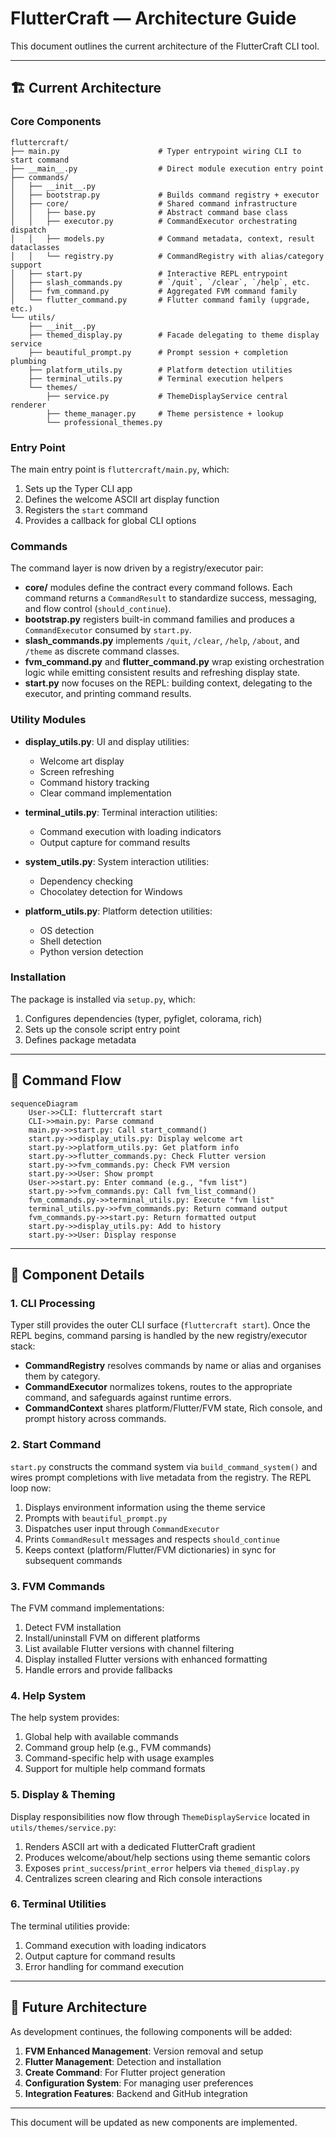 # FlutterCraft — Architecture Guide

This document outlines the current architecture of the FlutterCraft CLI tool.

---

## 🏗️ Current Architecture

### Core Components

```
fluttercraft/
├── main.py                      # Typer entrypoint wiring CLI to start command
├── __main__.py                  # Direct module execution entry point
├── commands/
│   ├── __init__.py
│   ├── bootstrap.py             # Builds command registry + executor
│   ├── core/                    # Shared command infrastructure
│   │   ├── base.py              # Abstract command base class
│   │   ├── executor.py          # CommandExecutor orchestrating dispatch
│   │   ├── models.py            # Command metadata, context, result dataclasses
│   │   └── registry.py          # CommandRegistry with alias/category support
│   ├── start.py                 # Interactive REPL entrypoint
│   ├── slash_commands.py        # `/quit`, `/clear`, `/help`, etc.
│   ├── fvm_command.py           # Aggregated FVM command family
│   └── flutter_command.py       # Flutter command family (upgrade, etc.)
└── utils/
    ├── __init__.py
    ├── themed_display.py        # Facade delegating to theme display service
    ├── beautiful_prompt.py      # Prompt session + completion plumbing
    ├── platform_utils.py        # Platform detection utilities
    ├── terminal_utils.py        # Terminal execution helpers
    └── themes/
        ├── service.py           # ThemeDisplayService central renderer
        ├── theme_manager.py     # Theme persistence + lookup
        └── professional_themes.py
```

### Entry Point

The main entry point is `fluttercraft/main.py`, which:
1. Sets up the Typer CLI app
2. Defines the welcome ASCII art display function
3. Registers the `start` command
4. Provides a callback for global CLI options

### Commands

The command layer is now driven by a registry/executor pair:

- **core/** modules define the contract every command follows. Each command returns a `CommandResult` to standardize success, messaging, and flow control (`should_continue`).
- **bootstrap.py** registers built-in command families and produces a `CommandExecutor` consumed by `start.py`.
- **slash_commands.py** implements `/quit`, `/clear`, `/help`, `/about`, and `/theme` as discrete command classes.
- **fvm_command.py** and **flutter_command.py** wrap existing orchestration logic while emitting consistent results and refreshing display state.
- **start.py** now focuses on the REPL: building context, delegating to the executor, and printing command results.

### Utility Modules

- **display_utils.py**: UI and display utilities:
  - Welcome art display
  - Screen refreshing
  - Command history tracking
  - Clear command implementation

- **terminal_utils.py**: Terminal interaction utilities:
  - Command execution with loading indicators
  - Output capture for command results

- **system_utils.py**: System interaction utilities:
  - Dependency checking
  - Chocolatey detection for Windows

- **platform_utils.py**: Platform detection utilities:
  - OS detection
  - Shell detection
  - Python version detection

### Installation

The package is installed via `setup.py`, which:
1. Configures dependencies (typer, pyfiglet, colorama, rich)
2. Sets up the console script entry point
3. Defines package metadata

---

## 🔄 Command Flow

```mermaid
sequenceDiagram
    User->>CLI: fluttercraft start
    CLI->>main.py: Parse command
    main.py->>start.py: Call start_command()
    start.py->>display_utils.py: Display welcome art
    start.py->>platform_utils.py: Get platform info
    start.py->>flutter_commands.py: Check Flutter version
    start.py->>fvm_commands.py: Check FVM version
    start.py->>User: Show prompt
    User->>start.py: Enter command (e.g., "fvm list")
    start.py->>fvm_commands.py: Call fvm_list_command()
    fvm_commands.py->>terminal_utils.py: Execute "fvm list"
    terminal_utils.py->>fvm_commands.py: Return command output
    fvm_commands.py->>start.py: Return formatted output
    start.py->>display_utils.py: Add to history
    start.py->>User: Display response
```

---

## 🧩 Component Details

### 1. CLI Processing

Typer still provides the outer CLI surface (`fluttercraft start`). Once the REPL begins, command parsing is handled by the new registry/executor stack:
- **CommandRegistry** resolves commands by name or alias and organises them by category.
- **CommandExecutor** normalizes tokens, routes to the appropriate command, and safeguards against runtime errors.
- **CommandContext** shares platform/Flutter/FVM state, Rich console, and prompt history across commands.

### 2. Start Command

`start.py` constructs the command system via `build_command_system()` and wires prompt completions with live metadata from the registry. The REPL loop now:
1. Displays environment information using the theme service
2. Prompts with `beautiful_prompt.py`
3. Dispatches user input through `CommandExecutor`
4. Prints `CommandResult` messages and respects `should_continue`
5. Keeps context (platform/Flutter/FVM dictionaries) in sync for subsequent commands

### 3. FVM Commands

The FVM command implementations:
1. Detect FVM installation
2. Install/uninstall FVM on different platforms
3. List available Flutter versions with channel filtering
4. Display installed Flutter versions with enhanced formatting
5. Handle errors and provide fallbacks

### 4. Help System

The help system provides:
1. Global help with available commands
2. Command group help (e.g., FVM commands)
3. Command-specific help with usage examples
4. Support for multiple help command formats

### 5. Display & Theming

Display responsibilities now flow through `ThemeDisplayService` located in `utils/themes/service.py`:
1. Renders ASCII art with a dedicated FlutterCraft gradient
2. Produces welcome/about/help sections using theme semantic colors
3. Exposes `print_success`/`print_error` helpers via `themed_display.py`
4. Centralizes screen clearing and Rich console interactions

### 6. Terminal Utilities

The terminal utilities provide:
1. Command execution with loading indicators
2. Output capture for command results
3. Error handling for command execution

---

## 🔮 Future Architecture

As development continues, the following components will be added:

1. **FVM Enhanced Management**: Version removal and setup
2. **Flutter Management**: Detection and installation
3. **Create Command**: For Flutter project generation
4. **Configuration System**: For managing user preferences
5. **Integration Features**: Backend and GitHub integration

---

This document will be updated as new components are implemented.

* * * * * * *

**WHAT YOU HAVE TO DO:**
Apart from the pictures, repeat the data above exactly.

**ANSWER FOR THIS EXERCISE:**
 # FlutterCraft — Architecture Guide

This document outlines the current architecture of the FlutterCraft CLI tool.

---

## 🏗️ Current Architecture

### Core Components

```
fluttercraft/
├── main.py                      # Typer entrypoint wiring CLI to start command
├── __main__.py                  # Direct module execution entry point
├── commands/
│   ├── __init__.py
│   ├── bootstrap.py             # Builds command registry + executor
│   ├── core/                    # Shared command infrastructure
│   │   ├── base.py              # Abstract command base class
│   │   ├── executor.py          # CommandExecutor orchestrating dispatch
│   │   ├── models.py            # Command metadata, context, result dataclasses
│   │   └── registry.py          # CommandRegistry with alias/category support
│   ├── start.py                 # Interactive REPL entrypoint
│   ├── slash_commands.py        # `/quit`, `/clear`, `/help`, etc.
│   ├── fvm_command.py           # Aggregated FVM command family
│   └── flutter_command.py       # Flutter command family (upgrade, etc.)
└── utils/
    ├── __init__.py
    ├── themed_display.py        # Facade delegating to theme display service
    ├── beautiful_prompt.py      # Prompt session + completion plumbing
    ├── platform_utils.py        # Platform detection utilities
    ├── terminal_utils.py        # Terminal execution helpers
    └── themes/
        ├── service.py           # ThemeDisplayService central renderer
        ├── theme_manager.py     # Theme persistence + lookup
        └── professional_themes.py
```

### Entry Point

The main entry point is `fluttercraft/main.py`, which:
1. Sets up the Typer CLI app
2. Defines the welcome ASCII art display function
3. Registers the `start` command
4. Provides a callback for global CLI options

### Commands

The command layer is now driven by a registry/executor pair:

- **core/** modules define the contract every command follows. Each command returns a `CommandResult` to standardize success, messaging, and flow control (`should_continue`).
- **bootstrap.py** registers built-in command families and produces a `CommandExecutor` consumed by `start.py`.
- **slash_commands.py** implements `/quit`, `/clear`, `/help`, `/about`, and `/theme` as discrete command classes.
- **fvm_command.py** and **flutter_command.py** wrap existing orchestration logic while emitting consistent results and refreshing display state.
- **start.py** now focuses on the REPL: building context, delegating to the executor, and printing command results.

### Utility Modules

- **display_utils.py**: UI and display utilities:
  - Welcome art display
  - Screen refreshing
  - Command history tracking
  - Clear command implementation

- **terminal_utils.py**: Terminal interaction utilities:
  - Command execution with loading indicators
  - Output capture for command results

- **system_utils.py**: System interaction utilities:
  - Dependency checking
  - Chocolatey detection for Windows

- **platform_utils.py**: Platform detection utilities:
  - OS detection
  - Shell detection
  - Python version detection

### Installation

The package is installed via `setup.py`, which:
1. Configures dependencies (typer, pyfiglet, colorama, rich)
2. Sets up the console script entry point
3. Defines package metadata

---

## 🔄 Command Flow

```mermaid
sequenceDiagram
    User->>CLI: fluttercraft start
    CLI->>main.py: Parse command
    main.py->>start.py: Call start_command()
    start.py->>display_utils.py: Display welcome art
    start.py->>platform_utils.py: Get platform info
    start.py->>flutter_commands.py: Check Flutter version
    start.py->>fvm_commands.py: Check FVM version
    start.py->>User: Show prompt
    User->>start.py: Enter command (e.g., "fvm list")
    start.py->>fvm_commands.py: Call fvm_list_command()
    fvm_commands.py->>terminal_utils.py: Execute "fvm list"
    terminal_utils.py->>fvm_commands.py: Return command output
    fvm_commands.py->>start.py: Return formatted output
    start.py->>display_utils.py: Add to history
    start.py->>User: Display response
```

---

## 🧩 Component Details

### 1. CLI Processing

Typer still provides the outer CLI surface (`fluttercraft start`). Once the REPL begins, command parsing is handled by the new registry/executor stack:
- **CommandRegistry** resolves commands by name or alias and organises them by category.
- **CommandExecutor** normalizes tokens, routes to the appropriate command, and safeguards against runtime errors.
- **CommandContext** shares platform/Flutter/FVM state, Rich console, and prompt history across commands.

### 2. Start Command

`start.py` constructs the command system via `build_command_system()` and wires prompt completions with live metadata from the registry. The REPL loop now:
1. Displays environment information using the theme service
2. Prompts with `beautiful_prompt.py`
3. Dispatches user input through `CommandExecutor`
4. Prints `CommandResult` messages and respects `should_continue`
5. Keeps context (platform/Flutter/FVM dictionaries) in sync for subsequent commands

### 3. FVM Commands

The FVM command implementations:
1. Detect FVM installation
2. Install/uninstall FVM on different platforms
3. List available Flutter versions with channel filtering
4. Display installed Flutter versions with enhanced formatting
5. Handle errors and provide fallbacks

### 4. Help System

The help system provides:
1. Global help with available commands
2. Command group help (e.g., FVM commands)
3. Command-specific help with usage examples
4. Support for multiple help command formats

### 5. Display & Theming

Display responsibilities now flow through `ThemeDisplayService` located in `utils/themes/service.py`:
1. Renders ASCII art with a dedicated FlutterCraft gradient
2. Produces welcome/about/help sections using theme semantic colors
3. Exposes `print_success`/`print_error` helpers via `themed_display.py`
4. Centralizes screen clearing and Rich console interactions

### 6. Terminal Utilities

The terminal utilities provide:
1. Command execution with loading indicators
2. Output capture for command results
3. Error handling for command execution

---

## 🔮 Future Architecture

As development continues, the following components will be added:

1. **FVM Enhanced Management**: Version removal and setup
2. **Flutter Management**: Detection and installation
3. **Create Command**: For Flutter project generation
4. **Configuration System**: For managing user preferences
5. **Integration Features**: Backend and GitHub integration

---

This document will be updated as new components are implemented.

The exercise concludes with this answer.